• _Problem to work on_:
Give the data again exactly, from its opening line through the line in which "with_declare(auto call=it.pop_call(*soup_mock, add_ingr))" appears.

• _Data excerpts_:
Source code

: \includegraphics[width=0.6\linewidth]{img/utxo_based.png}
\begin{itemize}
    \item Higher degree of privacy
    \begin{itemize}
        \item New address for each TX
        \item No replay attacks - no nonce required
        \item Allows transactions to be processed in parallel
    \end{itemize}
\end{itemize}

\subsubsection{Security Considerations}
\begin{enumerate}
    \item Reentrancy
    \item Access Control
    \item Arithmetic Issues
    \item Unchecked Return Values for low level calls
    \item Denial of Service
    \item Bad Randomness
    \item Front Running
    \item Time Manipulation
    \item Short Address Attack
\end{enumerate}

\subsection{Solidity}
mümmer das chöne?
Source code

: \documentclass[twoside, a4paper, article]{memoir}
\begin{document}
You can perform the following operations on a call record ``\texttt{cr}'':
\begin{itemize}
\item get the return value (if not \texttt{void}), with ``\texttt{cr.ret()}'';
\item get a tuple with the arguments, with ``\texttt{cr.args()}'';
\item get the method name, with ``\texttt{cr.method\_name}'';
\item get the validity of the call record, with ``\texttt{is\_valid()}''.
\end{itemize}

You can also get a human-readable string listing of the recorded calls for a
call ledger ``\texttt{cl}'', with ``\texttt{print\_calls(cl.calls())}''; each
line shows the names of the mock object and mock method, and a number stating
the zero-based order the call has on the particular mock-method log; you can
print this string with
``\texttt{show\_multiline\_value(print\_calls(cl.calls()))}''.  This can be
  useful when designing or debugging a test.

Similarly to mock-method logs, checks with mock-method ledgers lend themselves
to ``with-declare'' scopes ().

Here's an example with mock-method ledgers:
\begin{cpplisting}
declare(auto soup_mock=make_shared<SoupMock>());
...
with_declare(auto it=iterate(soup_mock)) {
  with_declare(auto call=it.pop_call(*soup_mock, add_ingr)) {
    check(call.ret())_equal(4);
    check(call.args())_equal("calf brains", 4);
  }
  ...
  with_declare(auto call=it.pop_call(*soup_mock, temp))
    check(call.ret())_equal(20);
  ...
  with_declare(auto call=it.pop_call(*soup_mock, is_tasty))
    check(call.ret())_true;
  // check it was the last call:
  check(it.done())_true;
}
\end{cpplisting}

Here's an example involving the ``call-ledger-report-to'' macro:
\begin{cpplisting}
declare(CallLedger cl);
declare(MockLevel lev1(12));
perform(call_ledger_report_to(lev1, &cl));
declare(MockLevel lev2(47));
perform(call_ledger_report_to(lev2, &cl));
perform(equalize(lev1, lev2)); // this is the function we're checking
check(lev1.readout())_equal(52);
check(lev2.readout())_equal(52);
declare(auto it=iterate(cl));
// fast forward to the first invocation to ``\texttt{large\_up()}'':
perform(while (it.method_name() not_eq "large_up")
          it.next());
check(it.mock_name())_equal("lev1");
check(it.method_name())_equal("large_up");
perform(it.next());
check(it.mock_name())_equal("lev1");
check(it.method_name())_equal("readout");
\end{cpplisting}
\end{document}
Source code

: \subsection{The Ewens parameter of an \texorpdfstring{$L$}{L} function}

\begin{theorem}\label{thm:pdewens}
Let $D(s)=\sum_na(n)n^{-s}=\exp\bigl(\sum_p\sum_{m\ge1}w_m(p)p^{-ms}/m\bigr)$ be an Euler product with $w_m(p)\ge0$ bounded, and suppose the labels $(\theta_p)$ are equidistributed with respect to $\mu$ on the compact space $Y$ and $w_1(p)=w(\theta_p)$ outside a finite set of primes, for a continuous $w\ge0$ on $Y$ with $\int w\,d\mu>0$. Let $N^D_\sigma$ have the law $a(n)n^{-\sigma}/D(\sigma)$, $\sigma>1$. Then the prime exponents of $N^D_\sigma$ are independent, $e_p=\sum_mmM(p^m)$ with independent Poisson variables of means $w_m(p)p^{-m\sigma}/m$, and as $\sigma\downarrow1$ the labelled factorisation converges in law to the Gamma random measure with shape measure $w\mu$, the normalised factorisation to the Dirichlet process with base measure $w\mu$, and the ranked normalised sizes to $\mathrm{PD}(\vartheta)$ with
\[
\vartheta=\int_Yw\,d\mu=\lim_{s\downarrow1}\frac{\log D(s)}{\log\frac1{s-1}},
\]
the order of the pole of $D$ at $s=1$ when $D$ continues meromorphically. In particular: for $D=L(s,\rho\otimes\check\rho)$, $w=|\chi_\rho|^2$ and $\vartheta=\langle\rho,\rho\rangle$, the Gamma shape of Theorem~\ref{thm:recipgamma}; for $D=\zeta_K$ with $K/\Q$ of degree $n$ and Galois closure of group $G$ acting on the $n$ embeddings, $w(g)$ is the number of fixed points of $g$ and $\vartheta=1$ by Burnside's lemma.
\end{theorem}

• _Exercise output_:
Source code

: \includegraphics[width=0.6\linewidth]{img/utxo_based.png}
\begin{itemize}
    \item Higher degree of privacy
    \begin{itemize}
        \item New address for each TX
        \item No replay attacks - no nonce required
        \item Allows transactions to be processed in parallel
    \end{itemize}
\end{itemize}

\subsubsection{Security Considerations}
\begin{enumerate}
    \item Reentrancy
    \item Access Control
    \item Arithmetic Issues
    \item Unchecked Return Values for low level calls
    \item Denial of Service
    \item Bad Randomness
    \item Front Running
    \item Time Manipulation
    \item Short Address Attack
\end{enumerate}

\subsection{Solidity}
mümmer das chöne?
Source code

: \documentclass[twoside, a4paper, article]{memoir}
\begin{document}
You can perform the following operations on a call record ``\texttt{cr}'':
\begin{itemize}
\item get the return value (if not \texttt{void}), with ``\texttt{cr.ret()}'';
\item get a tuple with the arguments, with ``\texttt{cr.args()}'';
\item get the method name, with ``\texttt{cr.method\_name}'';
\item get the validity of the call record, with ``\texttt{is\_valid()}''.
\end{itemize}

You can also get a human-readable string listing of the recorded calls for a
call ledger ``\texttt{cl}'', with ``\texttt{print\_calls(cl.calls())}''; each
line shows the names of the mock object and mock method, and a number stating
the zero-based order the call has on the particular mock-method log; you can
print this string with
``\texttt{show\_multiline\_value(print\_calls(cl.calls()))}''.  This can be
  useful when designing or debugging a test.

Similarly to mock-method logs, checks with mock-method ledgers lend themselves
to ``with-declare'' scopes ().

Here's an example with mock-method ledgers:
\begin{cpplisting}
declare(auto soup_mock=make_shared<SoupMock>());
...
with_declare(auto it=iterate(soup_mock)) {
  with_declare(auto call=it.pop_call(*soup_mock, add_ingr)) {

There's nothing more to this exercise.